* [Directions]: What lines in the records below contain the string "entries"? Copy every one.

* [Input data]:
= = = =
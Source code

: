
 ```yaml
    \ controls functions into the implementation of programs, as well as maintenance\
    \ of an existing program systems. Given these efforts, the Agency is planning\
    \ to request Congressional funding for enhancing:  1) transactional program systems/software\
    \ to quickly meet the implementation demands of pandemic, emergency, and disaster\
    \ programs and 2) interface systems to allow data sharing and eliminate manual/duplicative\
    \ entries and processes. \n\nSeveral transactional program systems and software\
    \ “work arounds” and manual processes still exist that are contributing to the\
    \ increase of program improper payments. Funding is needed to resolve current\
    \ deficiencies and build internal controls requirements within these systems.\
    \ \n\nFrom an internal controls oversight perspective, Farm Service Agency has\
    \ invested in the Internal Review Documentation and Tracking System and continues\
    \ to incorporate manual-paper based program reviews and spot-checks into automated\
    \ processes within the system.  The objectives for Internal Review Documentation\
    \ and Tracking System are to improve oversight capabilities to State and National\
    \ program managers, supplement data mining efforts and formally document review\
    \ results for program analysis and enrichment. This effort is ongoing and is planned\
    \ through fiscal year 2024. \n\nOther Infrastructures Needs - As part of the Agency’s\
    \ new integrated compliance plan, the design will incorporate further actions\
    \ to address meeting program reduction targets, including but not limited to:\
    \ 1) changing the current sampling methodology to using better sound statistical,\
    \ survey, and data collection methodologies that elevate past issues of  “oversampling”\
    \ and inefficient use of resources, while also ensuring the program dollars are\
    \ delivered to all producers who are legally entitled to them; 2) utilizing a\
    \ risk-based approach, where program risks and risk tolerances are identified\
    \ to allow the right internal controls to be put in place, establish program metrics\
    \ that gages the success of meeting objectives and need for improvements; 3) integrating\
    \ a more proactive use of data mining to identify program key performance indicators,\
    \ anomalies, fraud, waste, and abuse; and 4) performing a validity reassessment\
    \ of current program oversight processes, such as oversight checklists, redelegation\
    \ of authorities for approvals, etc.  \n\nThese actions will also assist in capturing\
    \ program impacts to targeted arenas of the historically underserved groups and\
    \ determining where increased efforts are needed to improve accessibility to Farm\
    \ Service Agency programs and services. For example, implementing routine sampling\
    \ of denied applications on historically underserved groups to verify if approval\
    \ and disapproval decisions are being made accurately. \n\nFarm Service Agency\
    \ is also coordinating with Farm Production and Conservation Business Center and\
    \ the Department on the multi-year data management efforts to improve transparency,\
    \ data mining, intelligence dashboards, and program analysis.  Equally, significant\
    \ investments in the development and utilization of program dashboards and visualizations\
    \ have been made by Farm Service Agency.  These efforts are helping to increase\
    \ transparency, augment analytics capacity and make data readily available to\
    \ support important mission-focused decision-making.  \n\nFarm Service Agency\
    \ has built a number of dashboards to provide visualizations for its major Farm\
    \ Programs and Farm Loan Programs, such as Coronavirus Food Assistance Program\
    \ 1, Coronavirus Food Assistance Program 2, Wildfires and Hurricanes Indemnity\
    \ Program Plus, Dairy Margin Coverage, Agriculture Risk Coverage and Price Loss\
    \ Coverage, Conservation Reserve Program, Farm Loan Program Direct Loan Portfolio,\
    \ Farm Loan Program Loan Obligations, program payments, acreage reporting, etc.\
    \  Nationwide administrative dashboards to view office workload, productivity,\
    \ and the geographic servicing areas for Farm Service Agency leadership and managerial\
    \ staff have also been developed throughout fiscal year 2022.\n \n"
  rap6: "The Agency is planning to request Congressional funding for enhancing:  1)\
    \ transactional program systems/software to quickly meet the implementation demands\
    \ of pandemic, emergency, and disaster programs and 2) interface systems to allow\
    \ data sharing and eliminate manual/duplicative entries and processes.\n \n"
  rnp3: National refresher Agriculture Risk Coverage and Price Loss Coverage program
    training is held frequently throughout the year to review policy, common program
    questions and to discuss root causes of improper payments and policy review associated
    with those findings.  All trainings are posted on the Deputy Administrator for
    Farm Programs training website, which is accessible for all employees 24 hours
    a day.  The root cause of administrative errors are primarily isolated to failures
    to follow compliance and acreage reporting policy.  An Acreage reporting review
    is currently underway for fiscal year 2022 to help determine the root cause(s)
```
= = = =
* [Solution for this problem]:
    \ entries and processes. \n\nSeveral transactional program systems and software\
    \ data sharing and eliminate manual/duplicative entries and processes.\n \n"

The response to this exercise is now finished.